Photography is about creating images by recording light. At the MIT media lab, professor Ramesh Raskar and his team members have invented a camera that can photograph light itself as it moves at, well, the speed of light.
Why you should listen
In 1964 MIT professor Harold Edgerton, pioneer of stop-action photography, famously took a photo of a bullet piercing an apple using exposures as short as a few nanoseconds. Inspired by his work, Ramesh Raskar and his team set out to create a camera that could capture not just a bullet (traveling at 850 meters per second) but light itself (nearly 300 million meters per second).

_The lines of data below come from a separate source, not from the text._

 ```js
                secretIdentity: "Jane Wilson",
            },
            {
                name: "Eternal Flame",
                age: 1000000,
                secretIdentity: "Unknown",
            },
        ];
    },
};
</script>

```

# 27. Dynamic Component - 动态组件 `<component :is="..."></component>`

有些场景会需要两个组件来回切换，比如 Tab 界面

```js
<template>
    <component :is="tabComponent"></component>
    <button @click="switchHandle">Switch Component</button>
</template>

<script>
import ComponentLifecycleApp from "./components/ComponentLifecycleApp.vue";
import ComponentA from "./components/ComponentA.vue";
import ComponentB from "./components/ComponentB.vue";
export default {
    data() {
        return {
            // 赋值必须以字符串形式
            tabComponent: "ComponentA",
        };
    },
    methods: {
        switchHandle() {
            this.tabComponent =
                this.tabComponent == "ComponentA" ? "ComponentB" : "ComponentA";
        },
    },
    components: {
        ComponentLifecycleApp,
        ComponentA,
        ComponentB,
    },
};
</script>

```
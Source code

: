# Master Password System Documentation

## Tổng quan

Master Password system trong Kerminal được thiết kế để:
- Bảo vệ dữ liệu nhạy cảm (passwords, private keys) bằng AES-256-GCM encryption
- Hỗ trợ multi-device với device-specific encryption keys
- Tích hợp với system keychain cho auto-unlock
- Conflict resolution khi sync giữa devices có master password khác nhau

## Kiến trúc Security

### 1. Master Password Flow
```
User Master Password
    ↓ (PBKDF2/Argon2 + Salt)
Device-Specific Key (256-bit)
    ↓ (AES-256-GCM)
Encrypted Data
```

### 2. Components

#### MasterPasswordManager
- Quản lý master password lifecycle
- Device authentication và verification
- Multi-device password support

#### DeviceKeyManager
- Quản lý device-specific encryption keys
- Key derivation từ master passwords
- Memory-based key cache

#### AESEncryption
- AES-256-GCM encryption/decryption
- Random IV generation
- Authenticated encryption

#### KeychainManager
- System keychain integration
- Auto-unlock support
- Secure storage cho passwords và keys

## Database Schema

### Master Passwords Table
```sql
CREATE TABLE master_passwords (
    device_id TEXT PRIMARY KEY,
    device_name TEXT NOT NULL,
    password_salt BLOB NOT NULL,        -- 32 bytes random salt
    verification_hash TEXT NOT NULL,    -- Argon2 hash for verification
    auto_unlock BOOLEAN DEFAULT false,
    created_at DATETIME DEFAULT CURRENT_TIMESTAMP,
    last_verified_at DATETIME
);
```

Stop a moment to take that in: photographing light as it moves. For that, they built a camera and software that can visualize pictures as if they are recorded at 1 trillion frames per second. The same photon-imaging technology can also be used to create a camera that can peer "around" corners , by exploiting specific properties of the photons when they bounce off surfaces and objects.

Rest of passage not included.